WORK ORDER: Only the lines holding "framework" are wanted here; copy each from the listing.

=== RECORD EXTRACTS ===

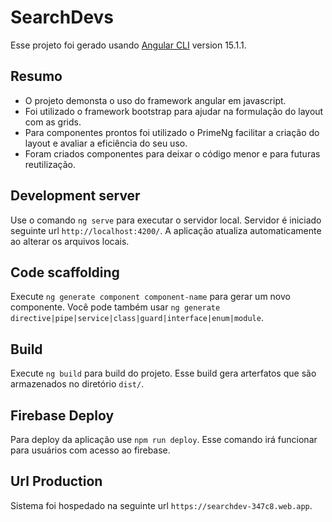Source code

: # SearchDevs

Esse projeto foi gerado usando [Angular CLI](https://github.com/angular/angular-cli) version 15.1.1.

## Resumo 

- O projeto demonsta o uso do framework angular em javascript.
- Foi utilizado o framework bootstrap para ajudar na formulação do layout com as grids.
- Para componentes prontos foi utilizado o PrimeNg facilitar a criação do layout e avaliar a eficiência do seu uso.
- Foram criados componentes para deixar o código menor e para futuras reutilização.   


## Development server

Use o comando `ng serve` para executar o servidor local. Servidor é iniciado seguinte url `http://localhost:4200/`. A 
aplicação atualiza automaticamente ao alterar os arquivos locais. 

## Code scaffolding

Execute `ng generate component component-name` para gerar um novo componente. Você pode também usar `ng generate directive|pipe|service|class|guard|interface|enum|module`.

## Build

Execute `ng build` para build do projeto. Esse build gera arterfatos que são armazenados no diretório `dist/`.

## Firebase Deploy

Para deploy da aplicação use `npm run deploy`. Esse comando irá funcionar para usuários com acesso ao firebase.

## Url Production

Sistema foi hospedado na seguinte url `https://searchdev-347c8.web.app`.
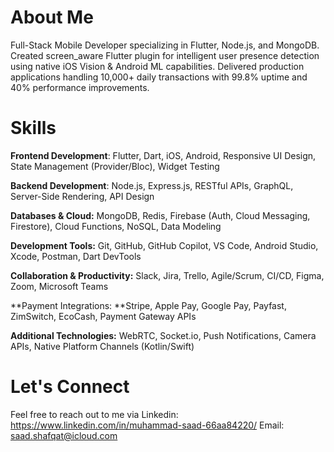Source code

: # About Me

Full-Stack Mobile Developer specializing in Flutter, Node.js, and MongoDB. Created
screen_aware Flutter plugin for intelligent user presence detection using native iOS Vision &
Android ML capabilities. Delivered production applications handling 10,000+ daily
transactions with 99.8% uptime and 40% performance improvements.

# Skills
**Frontend Development**: Flutter, Dart, iOS, Android, Responsive UI Design, State Management
(Provider/Bloc), Widget Testing

**Backend Development**: Node.js, Express.js, RESTful APIs, GraphQL, Server-Side Rendering,
API Design

**Databases & Cloud:** MongoDB, Redis, Firebase (Auth, Cloud Messaging, Firestore), Cloud
Functions, NoSQL, Data Modeling

**Development Tools:** Git, GitHub, GitHub Copilot, VS Code, Android Studio, Xcode, Postman,
Dart DevTools

**Collaboration & Productivity:** Slack, Jira, Trello, Agile/Scrum, CI/CD, Figma, Zoom, Microsoft
Teams

**Payment Integrations: **Stripe, Apple Pay, Google Pay, Payfast, ZimSwitch, EcoCash, Payment
Gateway APIs

**Additional Technologies:** WebRTC, Socket.io, Push Notifications, Camera APIs, Native
Platform Channels (Kotlin/Swift)

# Let's Connect

Feel free to reach out to me via 
Linkedin: https://www.linkedin.com/in/muhammad-saad-66aa84220/
Email: saad.shafqat@icloud.com
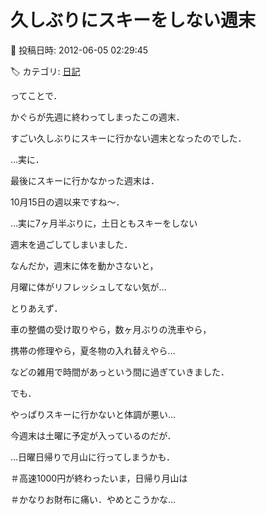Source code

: # 久しぶりにスキーをしない週末

📅 投稿日時: 2012-06-05 02:29:45

🏷️ カテゴリ: [日記](cc4b5682fb7b8b144980957a978653fb0.md)

ってことで．





かぐらが先週に終わってしまったこの週末．


すごい久しぶりにスキーに行かない週末となったのでした．





…実に．


最後にスキーに行かなかった週末は．


10月15日の週以来ですね～．





…実に7ヶ月半ぶりに，土日ともスキーをしない


週末を過ごしてしまいました．


なんだか，週末に体を動かさないと，


月曜に体がリフレッシュしてない気が…





とりあえず．


車の整備の受け取りやら，数ヶ月ぶりの洗車やら，


携帯の修理やら，夏冬物の入れ替えやら…


などの雑用で時間があっという間に過ぎていきました．





でも．


やっぱりスキーに行かないと体調が悪い…





今週末は土曜に予定が入っているのだが．


…日曜日帰りで月山に行ってしまうかも．





＃高速1000円が終わったいま，日帰り月山は


＃かなりお財布に痛い．やめとこうかな…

===

TASK OUTPUT:
- O projeto demonsta o uso do framework angular em javascript.
- Foi utilizado o framework bootstrap para ajudar na formulação do layout com as grids.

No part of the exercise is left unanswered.